Account de-duplication count is common and has important business significance in business analysis. The account here may be a user ID, bank account, phone number, license plate number…. The calculation logic is basically the same, which is to calculate how many accounts meet a certain condition from the historical data of a certain period of time.

For example, how many cars have been to NewYork last month? How many phones had calls between 2:00 am and 4:00 am last week? How many bank accounts have received overseas remittances this year? …

Historical data usually only records events that have occurred, such as a car appearing in a certain place at a certain time, a phone talking to someone at a certain time, a bank account that has been transferred in or out on a certain date, etc…. Directly filtering historical records using specified criteria will result in many records with the same account (a certain car may have been to NewYork multiple times,…), but it can only be counted once, so de-duplication needs to be done.

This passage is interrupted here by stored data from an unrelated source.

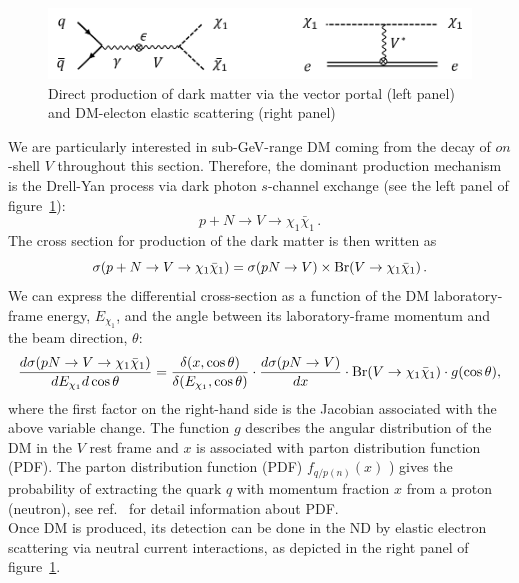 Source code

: \begin{figure}[t]
\centering
\includegraphics[width=\textwidth]{../graphics/DM_prod_detect}
\caption{\label{fig:dm_prod} Direct production of dark matter via the vector portal (left panel) and DM-electon elastic scattering (right panel)}
\end{figure}
We are particularly interested in sub-GeV-range DM coming from the decay of $on$-shell $V$ throughout this section. Therefore, the dominant production mechanism is the Drell-Yan process via dark photon $s$-channel exchange (see the left panel of figure~\ref{fig:dm_prod}):
\begin{equation}
p + N \rightarrow V \rightarrow \chi_1 \bar \chi_1 \,.
\end{equation}
The cross section for production of the dark matter is then written as
\begin{equation}
\sigma(p + N \rightarrow V \rightarrow \chi_1 \bar \chi_1) = \sigma(pN\rightarrow V)\times {\rm Br}(V\rightarrow \chi_1 \bar \chi_1)\,.
\end{equation}
We can express the differential cross-section as a function of the DM laboratory-frame energy, $E_{\chi_1}$, and the angle
between its laboratory-frame momentum and the beam direction, $\theta$:
\begin{equation}
\frac{d\sigma(pN\rightarrow V\rightarrow \chi_1 \bar \chi_1)}{dE_{\chi_1}d\cos\theta} 
= \frac{\delta(x, \cos\theta)}{\delta(E_{\chi_1}, \cos\theta)}\cdot \frac{d\sigma(pN\rightarrow V)}{dx}\cdot {\rm Br}(V\rightarrow \chi_1 \bar{\chi}_1)\cdot g(\cos\theta),
\end{equation}
where the first factor on the right-hand side is the Jacobian associated with the above variable change. The
function $g$ describes the angular distribution of the DM in the $V$ rest frame and $x$ is associated with parton distribution function (PDF).  The parton distribution function (PDF) $f_{q/p(n)} (x)$ ) gives the probability of extracting the quark $q$ with momentum fraction $x$ from a
proton (neutron), see ref.~\cite{deNiverville:2012ij} for detail information about PDF.\\
Once DM is produced, its detection can be done in the ND by elastic electron scattering via neutral current interactions, as depicted in the right panel of figure~\ref{fig:dm_prod}.
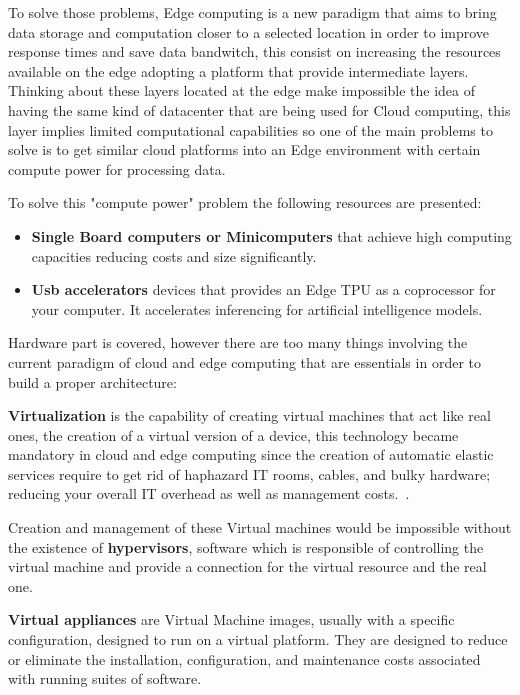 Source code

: To solve those problems, Edge computing is a new paradigm that aims to bring data storage and computation closer to a selected location in order to improve response times and save data bandwitch, this consist on increasing the resources available on the edge adopting a platform that provide intermediate layers.
Thinking about these layers located at the edge make impossible the idea of having the same kind of datacenter that are being used for Cloud computing, this layer implies limited computational capabilities so one of the main problems to solve is to get similar cloud platforms into an Edge environment with certain compute power for processing data.

\newpage
To solve this "compute power" problem the following resources are presented:
\begin{itemize}
  \item \textbf{Single Board computers or Minicomputers} that achieve high computing capacities reducing costs and size significantly.
  \item \textbf{Usb accelerators} devices that provides an Edge TPU as a coprocessor for your computer. It accelerates inferencing for artificial intelligence models.
\end{itemize}

Hardware part is covered, however there are too many things involving the current paradigm of cloud and edge computing that are essentials in order to build a proper architecture:

\textbf{Virtualization} is the capability of creating virtual machines that act like real ones, the creation of a virtual version of a device, this technology became mandatory in cloud and edge computing since the creation of automatic elastic services require to get rid of haphazard IT rooms, cables, and bulky hardware; reducing your overall IT overhead as well as management costs.~\cite{virt_def}.

Creation and management of these Virtual machines would be impossible without the existence of \textbf{hypervisors}, software which is responsible of controlling the virtual machine and provide a connection for the virtual resource and the real one.

\textbf{Virtual appliances} are Virtual Machine images, usually with a specific configuration, designed to run on a virtual platform. They are designed to reduce or eliminate the installation, configuration, and maintenance costs associated with running suites of software.~\cite{GEN:Virtualization:2010}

The filtering criteria in COUNT (DISTINCT…) are often not as simple as in the examples above. For example, how many credit card accounts have had weekly total consumption exceeding 1000 dollars this year? It is necessary to first calculate the weekly consumption amount of the account before filtering; How many accounts have consumed over 100 dollars for three consecutive days in the past month? More complex existence judgments are required for account transactions. However, regardless of the condition, it ultimately boils down to calculating COUNT (DISTINCT).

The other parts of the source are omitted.